Marketing and sales executives tend to view each other more as scallywags than shipmates, but both crews put their differences aside to find the same coveted treasure: ROI. Uncovering the booty is essential, and failing to do so can send employees straight to Davy Jones’ Locker. As a result, many organizations turn to marketing automation to ensure that the journey to the loot is all smooth sailing.
Revenue is certainly a priority for many marketing mateys, but it’s not the only objective. Nearly half of marketing and sales decision makers (44%) cite increased sales revenue as a top marketing automation objective, according to the “Marketing Automation Benchmark Summary Report” by demand generation company Ascend2. However, improved marketing productivity (45%), increased lead generation (42%), and better lead nurturing (41%) are also main priorities. Actually, employees are so confident in using marketing automation to achieve their objectives that 69% consider it somewhat successful and 24% deem it very successful. Only 7% of respondents consider marketing automation unsuccessful at reaching their goals.
Arming the crew with the right technology is vital for marketing automation success. Analytics and reporting (41%) is one of the most important factors in choosing a marketing automation system, according to the report, followed by ease of use (40%), all-in-one solutions (34%), and email and campaign management (33%).
But implementing the technology can be a rocky experience for marketing and sales practitioners. According to the report, 45% of employees cite lack of effective strategies as the most challenging obstacle to marketing automation success, and 44% say budget limitations blow them down. Of course, there are those who just don’t have their sea legs yet: 40% of marketing and sales decision makers list lack of skilled staff members as the black spot for their marketing automation success.
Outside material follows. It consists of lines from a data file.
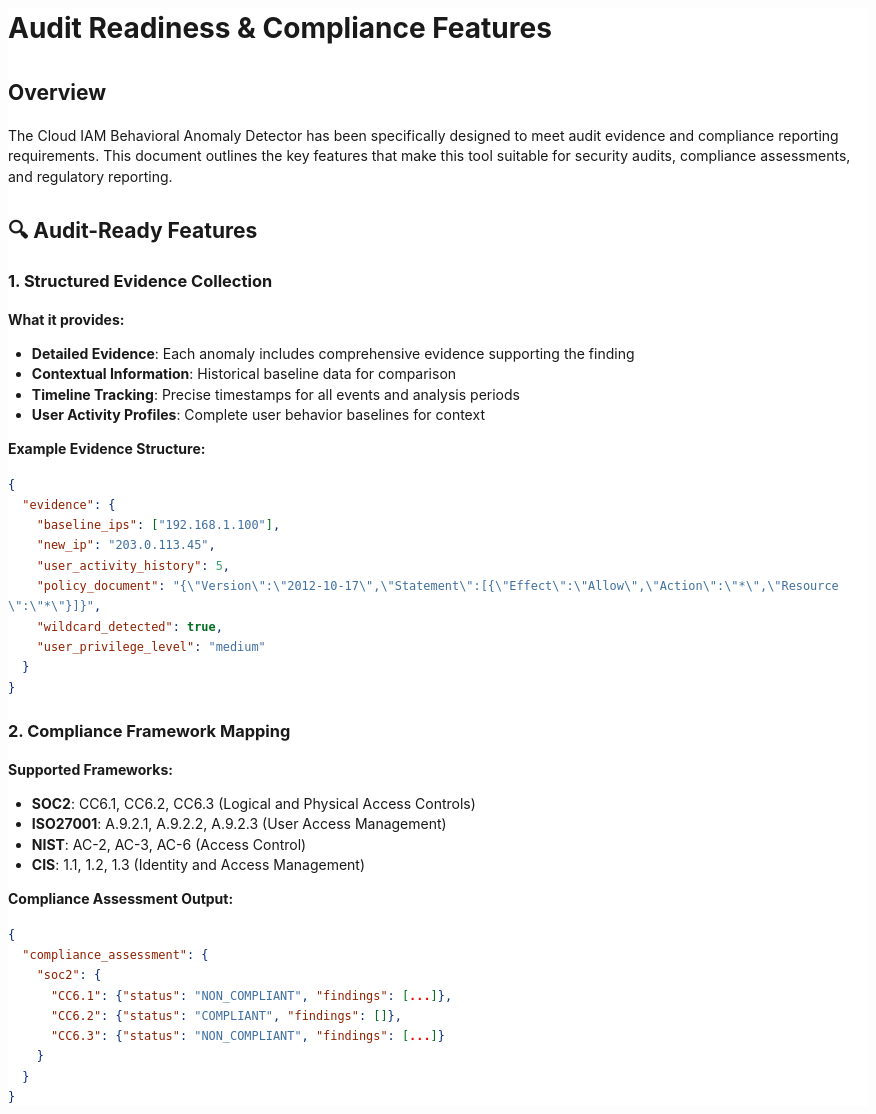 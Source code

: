 # Audit Readiness & Compliance Features

## Overview

The Cloud IAM Behavioral Anomaly Detector has been specifically designed to meet audit evidence and compliance reporting requirements. This document outlines the key features that make this tool suitable for security audits, compliance assessments, and regulatory reporting.

## 🔍 Audit-Ready Features

### 1. Structured Evidence Collection

**What it provides:**
- **Detailed Evidence**: Each anomaly includes comprehensive evidence supporting the finding
- **Contextual Information**: Historical baseline data for comparison
- **Timeline Tracking**: Precise timestamps for all events and analysis periods
- **User Activity Profiles**: Complete user behavior baselines for context

**Example Evidence Structure:**
```json
{
  "evidence": {
    "baseline_ips": ["192.168.1.100"],
    "new_ip": "203.0.113.45",
    "user_activity_history": 5,
    "policy_document": "{\"Version\":\"2012-10-17\",\"Statement\":[{\"Effect\":\"Allow\",\"Action\":\"*\",\"Resource\":\"*\"}]}",
    "wildcard_detected": true,
    "user_privilege_level": "medium"
  }
}
```

### 2. Compliance Framework Mapping

**Supported Frameworks:**
- **SOC2**: CC6.1, CC6.2, CC6.3 (Logical and Physical Access Controls)
- **ISO27001**: A.9.2.1, A.9.2.2, A.9.2.3 (User Access Management)
- **NIST**: AC-2, AC-3, AC-6 (Access Control)
- **CIS**: 1.1, 1.2, 1.3 (Identity and Access Management)

**Compliance Assessment Output:**
```json
{
  "compliance_assessment": {
    "soc2": {
      "CC6.1": {"status": "NON_COMPLIANT", "findings": [...]},
      "CC6.2": {"status": "COMPLIANT", "findings": []},
      "CC6.3": {"status": "NON_COMPLIANT", "findings": [...]}
    }
  }
}
```
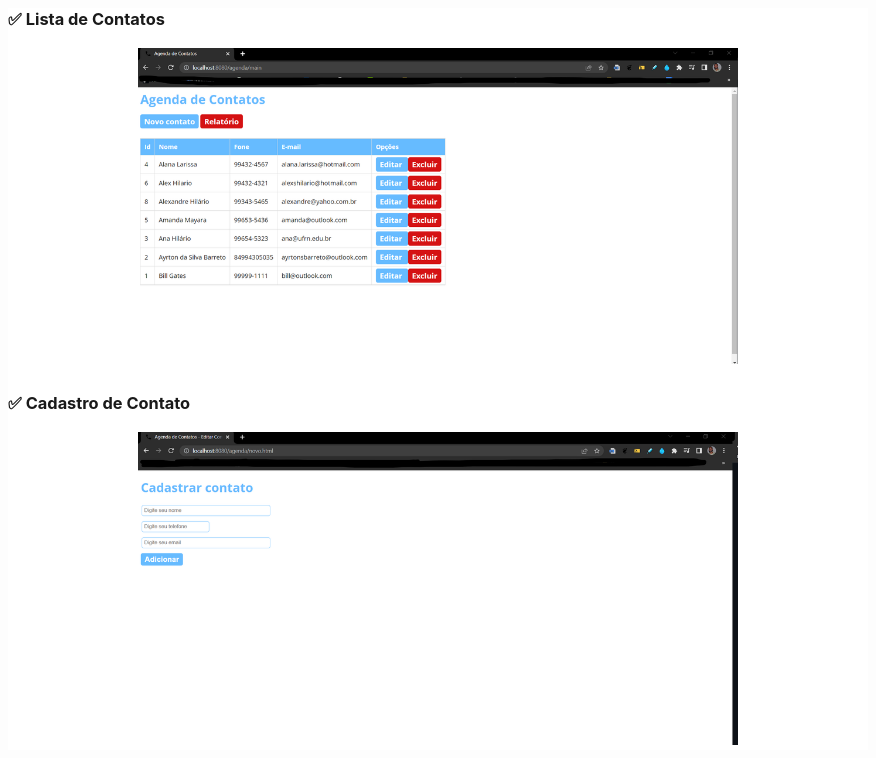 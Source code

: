 
<h3> ✅ Lista de Contatos </h3>
<p align="center">
  <img src="./src/main/webapp/imagens/lista.png" width="600px" float="center"/>
</p>

<h3> ✅ Cadastro de Contato </h3>
<p align="center">
  <img src="./src/main/webapp/imagens/cadastrar.png" width="600px" float="center"/>
</p>
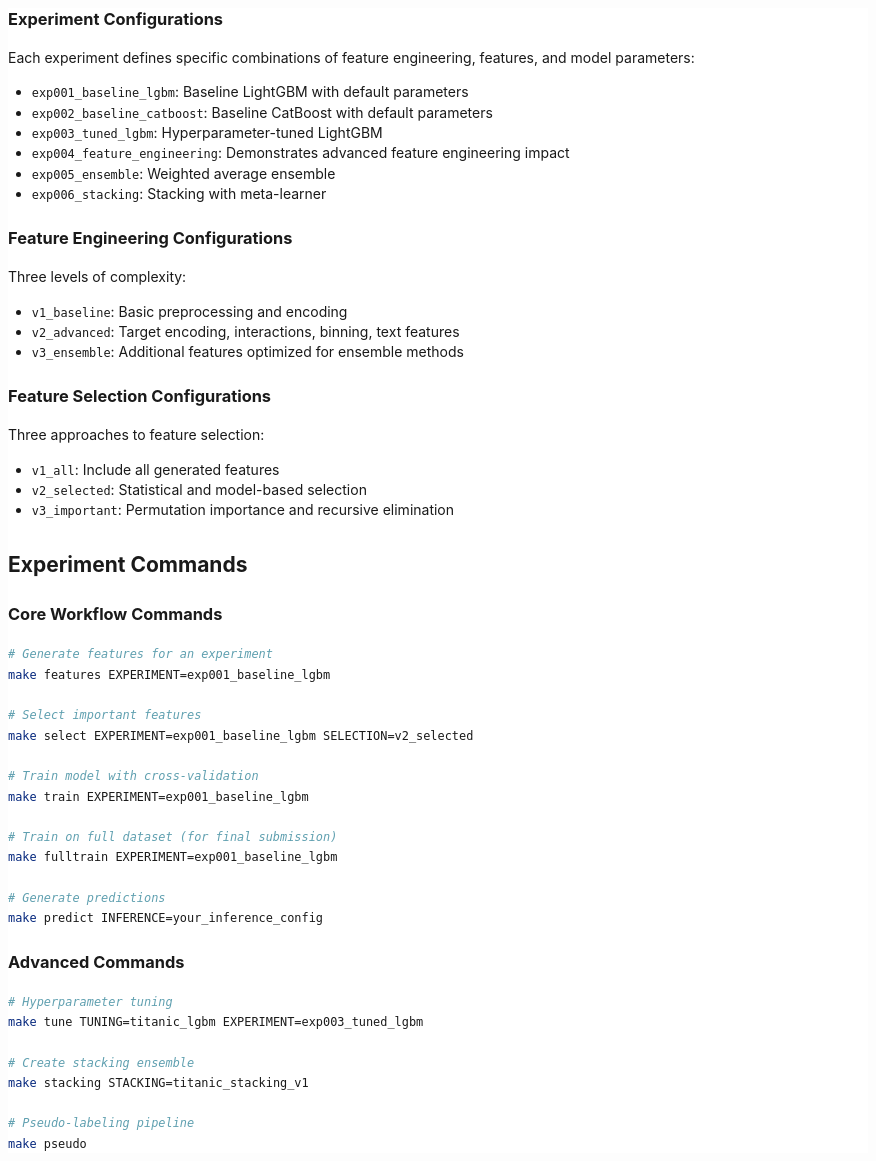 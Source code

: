 ### Experiment Configurations
Each experiment defines specific combinations of feature engineering, features, and model parameters:

- `exp001_baseline_lgbm`: Baseline LightGBM with default parameters
- `exp002_baseline_catboost`: Baseline CatBoost with default parameters
- `exp003_tuned_lgbm`: Hyperparameter-tuned LightGBM
- `exp004_feature_engineering`: Demonstrates advanced feature engineering impact
- `exp005_ensemble`: Weighted average ensemble
- `exp006_stacking`: Stacking with meta-learner

### Feature Engineering Configurations
Three levels of complexity:

- `v1_baseline`: Basic preprocessing and encoding
- `v2_advanced`: Target encoding, interactions, binning, text features
- `v3_ensemble`: Additional features optimized for ensemble methods

### Feature Selection Configurations
Three approaches to feature selection:

- `v1_all`: Include all generated features
- `v2_selected`: Statistical and model-based selection
- `v3_important`: Permutation importance and recursive elimination

## Experiment Commands

### Core Workflow Commands
```bash
# Generate features for an experiment
make features EXPERIMENT=exp001_baseline_lgbm

# Select important features
make select EXPERIMENT=exp001_baseline_lgbm SELECTION=v2_selected

# Train model with cross-validation
make train EXPERIMENT=exp001_baseline_lgbm

# Train on full dataset (for final submission)
make fulltrain EXPERIMENT=exp001_baseline_lgbm

# Generate predictions
make predict INFERENCE=your_inference_config
```

### Advanced Commands
```bash
# Hyperparameter tuning
make tune TUNING=titanic_lgbm EXPERIMENT=exp003_tuned_lgbm

# Create stacking ensemble
make stacking STACKING=titanic_stacking_v1

# Pseudo-labeling pipeline
make pseudo
```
Once implemented, many marketers rely on their own internal crews to captain their automated marketing campaigns. According to the report, 52% of respondents use in-house resources only, and 41% use a combination of outsource and in-house resources. In fact, just 7% of employees surveyed jump ship and completely outsource their automated campaigns to agencies or consultancies.
Whomever they trust, marketing and sales leaders have to rely on metrics to determine the success of these campaigns. Lead conversion rate is one of the most useful metric when it comes to measuring marketing automation performance (57%), according to the report, followed by revenue generated (42%), and lead generation ROI (40%).